* **TASK PROMPT**:
Where does "eqnarray" appear in the data? Return each line that holds it.

- - -

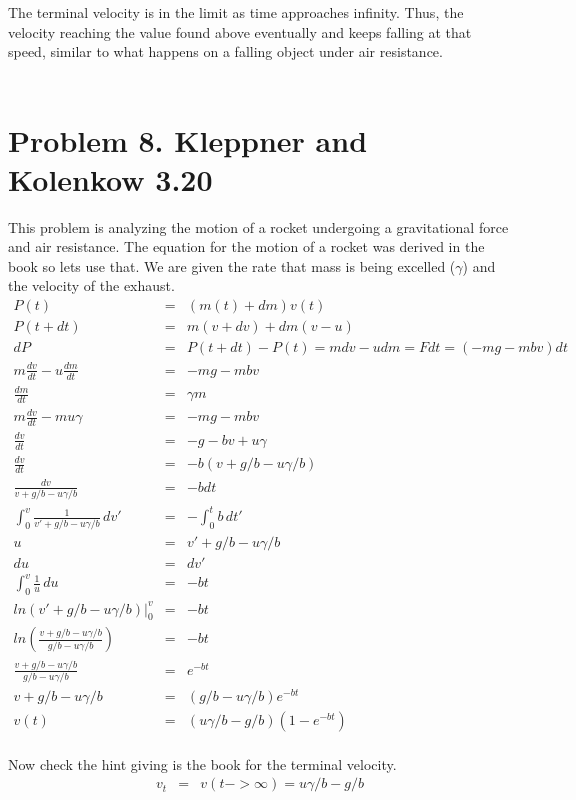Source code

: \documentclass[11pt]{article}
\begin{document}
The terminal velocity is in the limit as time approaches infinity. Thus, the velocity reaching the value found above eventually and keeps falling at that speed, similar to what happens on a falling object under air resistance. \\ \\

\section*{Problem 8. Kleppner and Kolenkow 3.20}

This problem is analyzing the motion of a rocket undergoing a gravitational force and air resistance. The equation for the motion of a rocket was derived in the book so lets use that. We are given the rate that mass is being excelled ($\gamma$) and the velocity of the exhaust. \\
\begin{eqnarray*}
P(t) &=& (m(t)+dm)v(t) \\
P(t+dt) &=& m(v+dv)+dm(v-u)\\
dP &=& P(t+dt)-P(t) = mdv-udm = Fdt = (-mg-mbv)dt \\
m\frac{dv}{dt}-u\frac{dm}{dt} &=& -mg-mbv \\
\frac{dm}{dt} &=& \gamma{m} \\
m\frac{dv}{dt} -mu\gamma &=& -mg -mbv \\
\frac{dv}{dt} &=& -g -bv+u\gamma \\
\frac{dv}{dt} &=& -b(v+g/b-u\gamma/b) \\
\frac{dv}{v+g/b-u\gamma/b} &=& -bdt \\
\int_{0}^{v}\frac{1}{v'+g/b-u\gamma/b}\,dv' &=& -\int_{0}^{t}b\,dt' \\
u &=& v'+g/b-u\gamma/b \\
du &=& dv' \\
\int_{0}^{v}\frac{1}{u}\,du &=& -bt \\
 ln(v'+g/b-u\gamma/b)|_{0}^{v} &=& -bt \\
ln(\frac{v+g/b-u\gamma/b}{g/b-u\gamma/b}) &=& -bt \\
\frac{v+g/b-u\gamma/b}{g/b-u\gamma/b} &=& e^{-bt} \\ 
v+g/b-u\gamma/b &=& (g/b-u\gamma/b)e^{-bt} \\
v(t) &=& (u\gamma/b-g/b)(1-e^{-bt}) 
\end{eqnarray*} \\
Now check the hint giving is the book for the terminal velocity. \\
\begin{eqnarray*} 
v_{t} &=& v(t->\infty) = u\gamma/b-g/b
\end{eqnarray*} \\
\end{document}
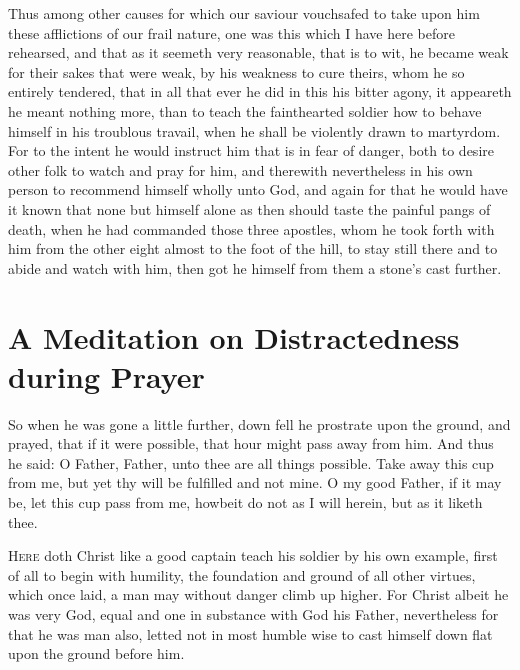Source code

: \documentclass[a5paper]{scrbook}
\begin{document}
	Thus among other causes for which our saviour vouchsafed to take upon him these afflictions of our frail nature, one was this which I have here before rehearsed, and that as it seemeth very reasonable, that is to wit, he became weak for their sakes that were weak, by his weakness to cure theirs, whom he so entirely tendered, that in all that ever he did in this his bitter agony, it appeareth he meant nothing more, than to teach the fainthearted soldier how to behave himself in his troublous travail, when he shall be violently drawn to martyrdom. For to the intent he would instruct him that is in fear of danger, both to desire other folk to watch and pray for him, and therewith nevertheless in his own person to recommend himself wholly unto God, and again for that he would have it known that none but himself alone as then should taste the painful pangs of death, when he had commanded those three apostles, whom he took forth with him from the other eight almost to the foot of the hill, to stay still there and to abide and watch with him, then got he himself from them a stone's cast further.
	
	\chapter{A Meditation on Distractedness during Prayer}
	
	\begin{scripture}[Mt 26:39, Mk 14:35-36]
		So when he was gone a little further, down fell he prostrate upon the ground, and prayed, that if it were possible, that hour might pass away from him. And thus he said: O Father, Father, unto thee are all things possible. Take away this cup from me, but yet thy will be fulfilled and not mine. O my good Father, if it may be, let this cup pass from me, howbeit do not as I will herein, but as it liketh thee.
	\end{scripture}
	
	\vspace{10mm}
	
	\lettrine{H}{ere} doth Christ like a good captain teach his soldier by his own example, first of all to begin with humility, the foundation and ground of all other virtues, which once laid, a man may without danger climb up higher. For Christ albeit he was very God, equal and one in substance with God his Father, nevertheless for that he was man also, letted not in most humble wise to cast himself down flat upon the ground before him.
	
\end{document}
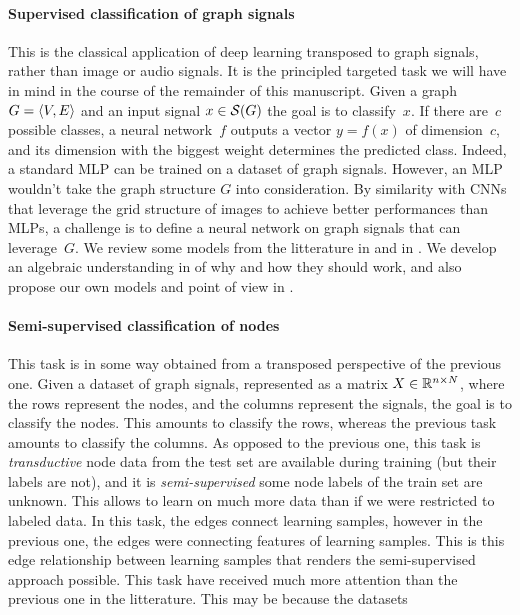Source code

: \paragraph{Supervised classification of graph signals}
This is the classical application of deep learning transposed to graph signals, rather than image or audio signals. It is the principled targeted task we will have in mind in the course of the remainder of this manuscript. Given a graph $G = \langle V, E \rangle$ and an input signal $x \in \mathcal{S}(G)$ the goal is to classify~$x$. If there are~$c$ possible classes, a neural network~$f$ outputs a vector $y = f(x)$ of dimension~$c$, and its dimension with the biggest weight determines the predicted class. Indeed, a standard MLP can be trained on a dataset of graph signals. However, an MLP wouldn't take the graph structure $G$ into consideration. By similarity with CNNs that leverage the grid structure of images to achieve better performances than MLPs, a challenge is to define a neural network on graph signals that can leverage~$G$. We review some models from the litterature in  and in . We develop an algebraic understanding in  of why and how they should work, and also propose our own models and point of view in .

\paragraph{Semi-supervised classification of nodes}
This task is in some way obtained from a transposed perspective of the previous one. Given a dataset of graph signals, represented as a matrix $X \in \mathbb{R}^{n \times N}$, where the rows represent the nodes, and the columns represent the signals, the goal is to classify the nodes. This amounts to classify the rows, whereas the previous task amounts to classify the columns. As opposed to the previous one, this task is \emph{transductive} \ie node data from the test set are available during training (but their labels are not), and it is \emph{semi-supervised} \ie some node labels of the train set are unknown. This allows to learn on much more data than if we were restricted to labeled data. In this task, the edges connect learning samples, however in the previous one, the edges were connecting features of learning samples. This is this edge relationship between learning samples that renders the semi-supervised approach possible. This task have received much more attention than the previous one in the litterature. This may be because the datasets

- - -

* **EXERCISE OUTPUT**:
\begin{eqnarray*}
\end{eqnarray*} \\
\begin{eqnarray*} 
\end{eqnarray*} \\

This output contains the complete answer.